The younger Codd attended the public schools in Detroit and graduated from the University of Michigan at Ann Arbor in 1891 with a Bachelor of Arts. While attending Michigan, Codd played for the Michigan Wolverines baseball team as a pitcher from 1888 to 1892. He was the captain of the Michigan baseball team for a record-setting four consecutive years from 1888 to 1891.

After graduating, Codd began the study of law and was admitted to the bar in 1892 and commenced practice in Detroit in 1893.

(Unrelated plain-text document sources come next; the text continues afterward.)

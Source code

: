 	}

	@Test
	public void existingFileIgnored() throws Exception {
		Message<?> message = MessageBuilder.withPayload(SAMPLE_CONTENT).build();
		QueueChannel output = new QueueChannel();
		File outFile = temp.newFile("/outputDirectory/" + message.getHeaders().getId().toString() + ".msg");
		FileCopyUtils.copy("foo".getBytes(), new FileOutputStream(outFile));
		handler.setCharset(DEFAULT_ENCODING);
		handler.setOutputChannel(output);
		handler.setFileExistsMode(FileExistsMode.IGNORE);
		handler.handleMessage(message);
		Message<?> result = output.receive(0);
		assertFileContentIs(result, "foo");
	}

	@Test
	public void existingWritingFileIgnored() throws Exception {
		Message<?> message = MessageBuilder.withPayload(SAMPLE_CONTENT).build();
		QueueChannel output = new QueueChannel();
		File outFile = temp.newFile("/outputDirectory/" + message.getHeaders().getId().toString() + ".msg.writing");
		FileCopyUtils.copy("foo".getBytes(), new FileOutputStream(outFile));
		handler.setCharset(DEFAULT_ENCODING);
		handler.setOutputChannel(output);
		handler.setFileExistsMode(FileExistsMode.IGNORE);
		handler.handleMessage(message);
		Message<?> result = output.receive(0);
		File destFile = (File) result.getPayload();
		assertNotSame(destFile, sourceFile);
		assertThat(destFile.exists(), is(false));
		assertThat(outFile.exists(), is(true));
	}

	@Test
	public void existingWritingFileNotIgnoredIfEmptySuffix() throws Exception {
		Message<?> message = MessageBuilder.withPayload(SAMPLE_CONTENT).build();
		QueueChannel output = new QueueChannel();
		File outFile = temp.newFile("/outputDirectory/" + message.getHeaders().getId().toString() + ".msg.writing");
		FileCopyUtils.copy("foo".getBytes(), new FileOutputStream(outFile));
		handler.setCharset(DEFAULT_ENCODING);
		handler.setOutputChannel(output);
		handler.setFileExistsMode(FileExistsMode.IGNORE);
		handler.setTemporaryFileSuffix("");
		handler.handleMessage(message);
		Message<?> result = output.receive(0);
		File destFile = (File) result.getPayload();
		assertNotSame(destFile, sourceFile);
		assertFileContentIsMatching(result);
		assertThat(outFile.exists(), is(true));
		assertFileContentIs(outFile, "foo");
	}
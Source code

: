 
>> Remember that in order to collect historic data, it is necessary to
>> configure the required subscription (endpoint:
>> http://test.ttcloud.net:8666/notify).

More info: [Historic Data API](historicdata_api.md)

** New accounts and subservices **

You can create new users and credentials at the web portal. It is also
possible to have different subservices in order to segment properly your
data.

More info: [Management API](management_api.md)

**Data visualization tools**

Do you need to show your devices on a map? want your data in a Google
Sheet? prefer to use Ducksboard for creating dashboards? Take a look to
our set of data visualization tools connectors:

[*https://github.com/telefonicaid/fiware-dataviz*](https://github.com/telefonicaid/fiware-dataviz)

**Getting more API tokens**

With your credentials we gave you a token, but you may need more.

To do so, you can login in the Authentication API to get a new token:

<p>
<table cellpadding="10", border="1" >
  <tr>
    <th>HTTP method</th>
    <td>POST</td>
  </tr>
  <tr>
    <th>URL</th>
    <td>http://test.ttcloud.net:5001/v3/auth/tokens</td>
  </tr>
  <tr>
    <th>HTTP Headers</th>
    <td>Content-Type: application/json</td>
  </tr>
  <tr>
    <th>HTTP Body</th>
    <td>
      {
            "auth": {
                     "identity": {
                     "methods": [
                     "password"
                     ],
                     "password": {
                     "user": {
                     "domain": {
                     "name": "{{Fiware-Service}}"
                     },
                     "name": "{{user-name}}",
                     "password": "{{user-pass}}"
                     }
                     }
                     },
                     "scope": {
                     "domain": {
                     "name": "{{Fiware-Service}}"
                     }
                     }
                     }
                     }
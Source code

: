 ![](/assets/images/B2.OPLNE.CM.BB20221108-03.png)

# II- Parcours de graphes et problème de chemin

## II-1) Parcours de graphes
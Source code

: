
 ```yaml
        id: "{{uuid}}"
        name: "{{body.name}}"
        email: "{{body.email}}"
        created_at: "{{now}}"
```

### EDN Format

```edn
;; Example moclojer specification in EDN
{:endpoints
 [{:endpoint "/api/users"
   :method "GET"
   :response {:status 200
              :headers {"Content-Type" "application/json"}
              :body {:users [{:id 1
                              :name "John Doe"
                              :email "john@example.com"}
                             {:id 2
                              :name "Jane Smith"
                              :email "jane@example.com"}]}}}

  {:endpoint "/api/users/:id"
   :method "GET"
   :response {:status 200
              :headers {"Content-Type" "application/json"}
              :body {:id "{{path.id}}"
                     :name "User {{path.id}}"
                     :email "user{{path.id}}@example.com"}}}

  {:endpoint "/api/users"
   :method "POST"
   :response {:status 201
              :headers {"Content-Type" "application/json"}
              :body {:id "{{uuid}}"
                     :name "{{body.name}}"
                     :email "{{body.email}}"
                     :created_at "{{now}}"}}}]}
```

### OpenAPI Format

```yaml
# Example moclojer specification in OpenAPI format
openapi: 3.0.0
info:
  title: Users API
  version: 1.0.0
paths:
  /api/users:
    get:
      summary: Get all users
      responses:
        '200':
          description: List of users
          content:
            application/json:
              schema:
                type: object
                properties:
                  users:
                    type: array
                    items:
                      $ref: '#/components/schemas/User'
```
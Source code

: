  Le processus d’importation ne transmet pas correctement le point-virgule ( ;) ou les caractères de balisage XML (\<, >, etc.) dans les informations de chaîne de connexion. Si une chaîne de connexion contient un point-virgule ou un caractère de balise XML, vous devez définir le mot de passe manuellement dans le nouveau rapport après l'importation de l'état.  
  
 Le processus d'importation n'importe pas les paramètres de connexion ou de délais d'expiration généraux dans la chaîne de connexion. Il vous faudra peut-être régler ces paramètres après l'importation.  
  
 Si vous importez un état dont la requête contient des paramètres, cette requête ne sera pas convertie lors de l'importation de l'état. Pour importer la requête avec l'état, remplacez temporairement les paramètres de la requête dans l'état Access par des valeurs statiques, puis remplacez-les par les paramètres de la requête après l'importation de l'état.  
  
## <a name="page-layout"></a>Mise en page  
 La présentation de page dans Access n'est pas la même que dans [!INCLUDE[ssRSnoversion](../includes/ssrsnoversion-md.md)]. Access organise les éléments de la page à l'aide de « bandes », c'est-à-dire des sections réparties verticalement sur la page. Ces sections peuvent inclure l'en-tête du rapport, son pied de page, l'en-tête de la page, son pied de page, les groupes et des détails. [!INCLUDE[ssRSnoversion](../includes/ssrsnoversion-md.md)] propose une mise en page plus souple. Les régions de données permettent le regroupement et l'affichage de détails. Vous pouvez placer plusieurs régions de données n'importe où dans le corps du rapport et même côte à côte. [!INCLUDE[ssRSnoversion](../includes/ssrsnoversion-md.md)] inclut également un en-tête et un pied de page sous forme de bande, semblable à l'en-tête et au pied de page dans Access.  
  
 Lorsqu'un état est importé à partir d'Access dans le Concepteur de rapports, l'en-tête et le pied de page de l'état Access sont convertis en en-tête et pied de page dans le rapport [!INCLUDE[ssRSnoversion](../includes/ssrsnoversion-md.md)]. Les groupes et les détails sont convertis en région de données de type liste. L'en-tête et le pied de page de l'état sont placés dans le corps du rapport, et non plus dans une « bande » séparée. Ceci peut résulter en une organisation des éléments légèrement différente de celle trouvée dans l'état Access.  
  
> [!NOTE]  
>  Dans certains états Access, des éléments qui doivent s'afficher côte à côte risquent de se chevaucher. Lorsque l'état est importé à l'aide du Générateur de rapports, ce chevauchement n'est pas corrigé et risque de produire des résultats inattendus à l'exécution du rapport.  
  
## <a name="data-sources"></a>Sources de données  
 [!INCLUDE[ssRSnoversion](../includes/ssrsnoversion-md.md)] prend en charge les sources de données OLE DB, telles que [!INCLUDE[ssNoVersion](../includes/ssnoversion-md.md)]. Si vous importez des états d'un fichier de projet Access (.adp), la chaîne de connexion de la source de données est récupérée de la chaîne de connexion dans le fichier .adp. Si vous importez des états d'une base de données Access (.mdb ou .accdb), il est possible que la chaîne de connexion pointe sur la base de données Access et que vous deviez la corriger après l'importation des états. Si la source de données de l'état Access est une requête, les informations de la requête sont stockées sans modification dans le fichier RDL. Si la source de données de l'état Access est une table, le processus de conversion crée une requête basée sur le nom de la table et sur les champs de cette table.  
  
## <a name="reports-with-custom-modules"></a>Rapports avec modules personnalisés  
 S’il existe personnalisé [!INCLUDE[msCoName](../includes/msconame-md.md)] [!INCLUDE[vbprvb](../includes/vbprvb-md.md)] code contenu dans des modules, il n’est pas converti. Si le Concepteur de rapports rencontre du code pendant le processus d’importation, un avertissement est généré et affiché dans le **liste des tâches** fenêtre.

Codd first worked at the law first of Griffin, Warner, and Hunt. He was assistant city attorney from 1894 to 1897, then became a partner in the firm of Warner, Codd, and Warner with Carlos E. and Williard E. Warner. This partnership lasted until Carlos's death in 1901, after which Codd began his own firm.

Codd married Kathleen Warner, daughter of Carlos E. Warner, in 1894. The couple had three children: John W., George C., and Kathleen.

==Politics==
Codd was a member of the board of aldermen from 1902 to 1904. He was elected Mayor of Detroit and served from 1905 to 1906, but his support for compromise fares for the Detroit Street Railway turned public opinion against him, and he was unsuccessful in his bid for re-election. He was a delegate to the 1908 Republican National Convention. He served as regent of the University of Michigan in 1910 and 1911. He was appointed circuit judge of Wayne County serving the 3rd Circuit from 1911 to 1921.

Codd was elected as a Republican from Michigan's 1st congressional district to the 67th United States Congress, serving from March 4, 1921, to March 3, 1923. In 1922, he declined to be a candidate for re-nomination and resumed the practice of law.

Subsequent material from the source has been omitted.